Morning granola at In De Wulf

I will remember 2013 as the year Chocolate & Zucchini celebrated its 10th anniversary, and as the year The French Market Cookbook was published (and so generously well received).

It is also the year I worked on a whole new version of the site — I cannot wait to unveil it! — and on a brand new book project, which I will tell you more about very soon (hint hint).

In 2013 I also got to visit not one, but two of my bestest and favoritest vacation destinations, Corsica and San Francisco, and this has felt like winning the lottery, twice.
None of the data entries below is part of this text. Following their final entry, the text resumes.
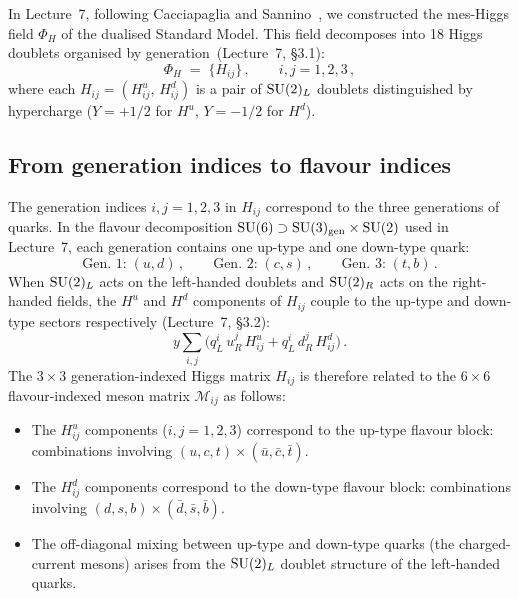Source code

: \documentclass[11pt,a4paper]{article}
\begin{document}
In Lecture~7, following Cacciapaglia and
Sannino~\cite{CacciapagliaSannino2024}, we constructed the
mes-Higgs field $\Phi_H$ of the dualised Standard Model.  This
field decomposes into 18 Higgs doublets organised by
generation~(Lecture~7, \S3.1):
\begin{equation}\label{eq:Phi-H-recall}
  \Phi_H \;=\; \{H_{ij}\}\,,
  \qquad i,j = 1,2,3\,,
\end{equation}
where each $H_{ij} = (H_{ij}^u,\, H_{ij}^d)$ is a pair of $\mathrm{SU}(2)_L$
doublets distinguished by hypercharge ($Y = +1/2$ for $H^u$,
$Y = -1/2$ for $H^d$).

\subsection{From generation indices to flavour indices}

The generation indices $i,j = 1,2,3$ in $H_{ij}$ correspond to the
three generations of quarks.  In the flavour decomposition
$\mathrm{SU}(6) \supset \mathrm{SU}(3)_{\mathrm{gen}} \times \mathrm{SU}(2)$ used in Lecture~7,
each generation contains one up-type and one down-type quark:
\begin{equation}\label{eq:generation-flavour}
  \text{Gen.~1:}\; (u, d)\,,\qquad
  \text{Gen.~2:}\; (c, s)\,,\qquad
  \text{Gen.~3:}\; (t, b)\,.
\end{equation}
When $\mathrm{SU}(2)_L$ acts on the left-handed doublets and $\mathrm{SU}(2)_R$ acts on
the right-handed fields, the $H^u$ and $H^d$ components of $H_{ij}$
couple to the up-type and down-type sectors respectively (Lecture~7,
\S3.2):
\begin{equation}\label{eq:yukawa-recall}
  y \sum_{i,j}\bigl(q_L^i\, u_R^j\, H_{ij}^u
  + q_L^i\, d_R^j\, H_{ij}^d\bigr)\,.
\end{equation}
The $3 \times 3$ generation-indexed Higgs matrix $H_{ij}$ is therefore
related to the $6 \times 6$ flavour-indexed meson matrix
$\mathcal{M}_{ij}$ as follows:
\begin{itemize}
  \item The $H_{ij}^u$ components ($i,j = 1,2,3$) correspond to the
    up-type flavour block: combinations involving $(u, c, t) \times
    (\bar{u}, \bar{c}, \bar{t})$.
  \item The $H_{ij}^d$ components correspond to the down-type flavour
    block: combinations involving $(d, s, b) \times (\bar{d}, \bar{s},
    \bar{b})$.
  \item The off-diagonal mixing between up-type and down-type quarks
    (the charged-current mesons) arises from the
    $\mathrm{SU}(2)_L$ doublet structure of the left-handed quarks.
\end{itemize}
\end{document}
But beyond these biggies, here are more of the everyday joys that have lit up my year:

Favorite new places to eat in Paris: Bones and Mary Celeste.

Favorite new utensils: my Earlywood spatulas, scrapers, and spreaders, my fabulous new chef’s knife, and my cinnamon grater.

Here are some of the everyday joys that have lit up my year.

Favorite new chocolates: bean-to-bar unconched chocolate by Nicolas Berger for Alain Ducasse, and Marou’s organic chocolate from Vietnam, especially the 70% from the Mekong delta.

Best breakfast: The entirely homemade breakfast served at In De Wulf the morning after (see picture above).

Favorite new cookbooks: Michelle Tam’s Nom Nom Paleo and Isa Chandra Moskowitz’s Isa Does It.

Most mileage on a single recipe: the Roasted Cauliflower à la Mary Celeste, which has become a weekly fixture at my table.